Nous sommes tous mauvais naturellement, la réification de son prochain, la chosification de l’autre, tout ça nous est parfaitement familier depuis toujours, et, selon les circonstances, tu pourrais bien te réveiller dans la peau d’un salaud de première, petit scarabée. Et cela nous permet à tous d'exister, d’exercer la violence, de quelque nature qu'elle soit, avec la meilleure légitimité du monde, avec sinon une extrême jouissance, du moins une parfaite bonne conscience… Ça fout les boules de se reconnaître à travers les saloperies de l’histoire !
Y t’esplique tout, ch’te dis, l’ami Michel Erman ; on est baisé camarade, du début à la fin.
T’inquiète, Freud, Lacan, Pol pot, Staline, Nietzsche, Caligula et Copé (heu… chuis pas sûre pour cézigue) sont invités, tous les héros des temps modernes et anciens apportent leurs touches à la tapisserie finale, à l'infâme boucherie dans laquelle nous nous complaisons depuis la nuit des temps car, finalement, le pouvoir échoit toujours au plus méchant, à celui capable d'infliger la plus grande douleur.
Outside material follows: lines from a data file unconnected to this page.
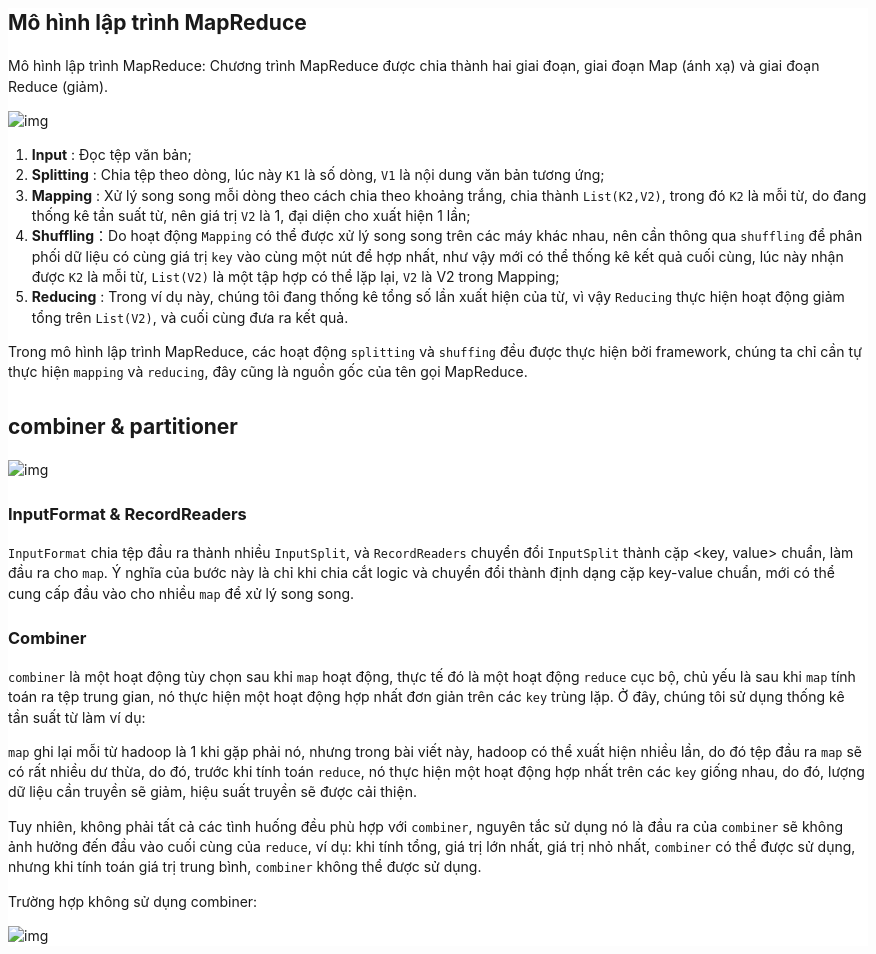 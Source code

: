 ## Mô hình lập trình MapReduce

Mô hình lập trình MapReduce: Chương trình MapReduce được chia thành hai giai đoạn, giai đoạn Map (ánh xạ) và giai đoạn Reduce (giảm).

![img](https://raw.githubusercontent.com/vanhung4499/images/master/snap/20200601162305.png)

1. **Input** : Đọc tệp văn bản;
2. **Splitting** : Chia tệp theo dòng, lúc này `K1` là số dòng, `V1` là nội dung văn bản tương ứng;
3. **Mapping** : Xử lý song song mỗi dòng theo cách chia theo khoảng trắng, chia thành `List(K2,V2)`, trong đó `K2` là mỗi từ, do đang thống kê tần suất từ, nên giá trị `V2` là 1, đại diện cho xuất hiện 1 lần;
4. **Shuffling**：Do hoạt động `Mapping` có thể được xử lý song song trên các máy khác nhau, nên cần thông qua `shuffling` để phân phối dữ liệu có cùng giá trị `key` vào cùng một nút để hợp nhất, như vậy mới có thể thống kê kết quả cuối cùng, lúc này nhận được `K2` là mỗi từ, `List(V2)` là một tập hợp có thể lặp lại, `V2` là V2 trong Mapping;
5. **Reducing** : Trong ví dụ này, chúng tôi đang thống kê tổng số lần xuất hiện của từ, vì vậy `Reducing` thực hiện hoạt động giảm tổng trên `List(V2)`, và cuối cùng đưa ra kết quả.

Trong mô hình lập trình MapReduce, các hoạt động `splitting` và `shuffing` đều được thực hiện bởi framework, chúng ta chỉ cần tự thực hiện `mapping` và `reducing`, đây cũng là nguồn gốc của tên gọi MapReduce.

## combiner & partitioner

![img](https://raw.githubusercontent.com/vanhung4499/images/master/snap/20200601163846.png)

### InputFormat & RecordReaders

`InputFormat` chia tệp đầu ra thành nhiều `InputSplit`, và `RecordReaders` chuyển đổi `InputSplit` thành cặp <key, value> chuẩn, làm đầu ra cho `map`. Ý nghĩa của bước này là chỉ khi chia cắt logic và chuyển đổi thành định dạng cặp key-value chuẩn, mới có thể cung cấp đầu vào cho nhiều `map` để xử lý song song.

### Combiner

`combiner` là một hoạt động tùy chọn sau khi `map` hoạt động, thực tế đó là một hoạt động `reduce` cục bộ, chủ yếu là sau khi `map` tính toán ra tệp trung gian, nó thực hiện một hoạt động hợp nhất đơn giản trên các `key` trùng lặp. Ở đây, chúng tôi sử dụng thống kê tần suất từ làm ví dụ:

`map` ghi lại mỗi từ hadoop là 1 khi gặp phải nó, nhưng trong bài viết này, hadoop có thể xuất hiện nhiều lần, do đó tệp đầu ra `map` sẽ có rất nhiều dư thừa, do đó, trước khi tính toán `reduce`, nó thực hiện một hoạt động hợp nhất trên các `key` giống nhau, do đó, lượng dữ liệu cần truyền sẽ giảm, hiệu suất truyền sẽ được cải thiện.

Tuy nhiên, không phải tất cả các tình huống đều phù hợp với `combiner`, nguyên tắc sử dụng nó là đầu ra của `combiner` sẽ không ảnh hưởng đến đầu vào cuối cùng của `reduce`, ví dụ: khi tính tổng, giá trị lớn nhất, giá trị nhỏ nhất, `combiner` có thể được sử dụng, nhưng khi tính toán giá trị trung bình, `combiner` không thể được sử dụng.

Trường hợp không sử dụng combiner:

![img](https://raw.githubusercontent.com/vanhung4499/images/master/snap/20200601164709.png)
Cet essai sur la passion du mal est implacable et laisse à penser que la noirceur qui est en nous à gagner de toute éternité, qu’il faut se résigner au darwinisme de la méchanceté, à l’état de nature… Dieu préserve !


- Et bien non, il n’y a pas de fatalité à la violence !
- Et pourquoi ? demanda l’autre.
- Parce que de glorieux ancêtres en sont déjà passés par là et nous ont montré le dur chemin que celui qui se prétend humain doit emprunter ; pour ma part je retiendrai juste cet extraordinaire raccourci salvateur de Camus :
« Un homme, ça se retient ! »


Merci de nous avoir si magistralement dessiller, ami Michel.
Merci, vraiment.

(Ça, Lady Gé, c'est un sujet de Kultur'Gé par excellence, maman le met dans le prochain colis...) 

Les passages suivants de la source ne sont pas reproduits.